Considering every line below, count those with the word "Scope" and give only the result.

Saved entries:
◇ ◇ ◇ ◇ ◇
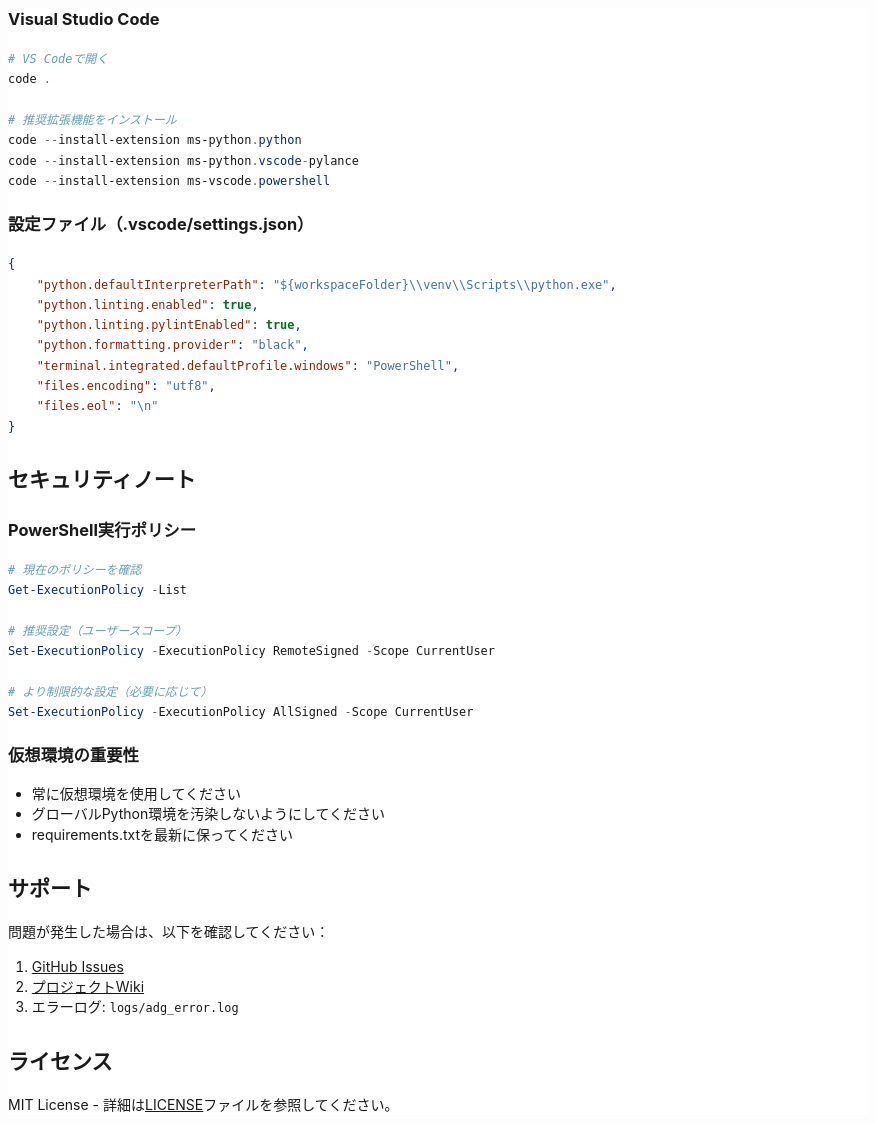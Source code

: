 ### Visual Studio Code
```powershell
# VS Codeで開く
code .

# 推奨拡張機能をインストール
code --install-extension ms-python.python
code --install-extension ms-python.vscode-pylance
code --install-extension ms-vscode.powershell
```

### 設定ファイル（.vscode/settings.json）
```json
{
    "python.defaultInterpreterPath": "${workspaceFolder}\\venv\\Scripts\\python.exe",
    "python.linting.enabled": true,
    "python.linting.pylintEnabled": true,
    "python.formatting.provider": "black",
    "terminal.integrated.defaultProfile.windows": "PowerShell",
    "files.encoding": "utf8",
    "files.eol": "\n"
}
```

## セキュリティノート

### PowerShell実行ポリシー
```powershell
# 現在のポリシーを確認
Get-ExecutionPolicy -List

# 推奨設定（ユーザースコープ）
Set-ExecutionPolicy -ExecutionPolicy RemoteSigned -Scope CurrentUser

# より制限的な設定（必要に応じて）
Set-ExecutionPolicy -ExecutionPolicy AllSigned -Scope CurrentUser
```

### 仮想環境の重要性
- 常に仮想環境を使用してください
- グローバルPython環境を汚染しないようにしてください
- requirements.txtを最新に保ってください

## サポート

問題が発生した場合は、以下を確認してください：

1. [GitHub Issues](https://github.com/KEIEI-NET/Auto_Diagram_Generator/issues)
2. [プロジェクトWiki](https://github.com/KEIEI-NET/Auto_Diagram_Generator/wiki)
3. エラーログ: `logs/adg_error.log`

## ライセンス

MIT License - 詳細は[LICENSE](LICENSE)ファイルを参照してください。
◇ ◇ ◇ ◇ ◇
Answer to the problem: 2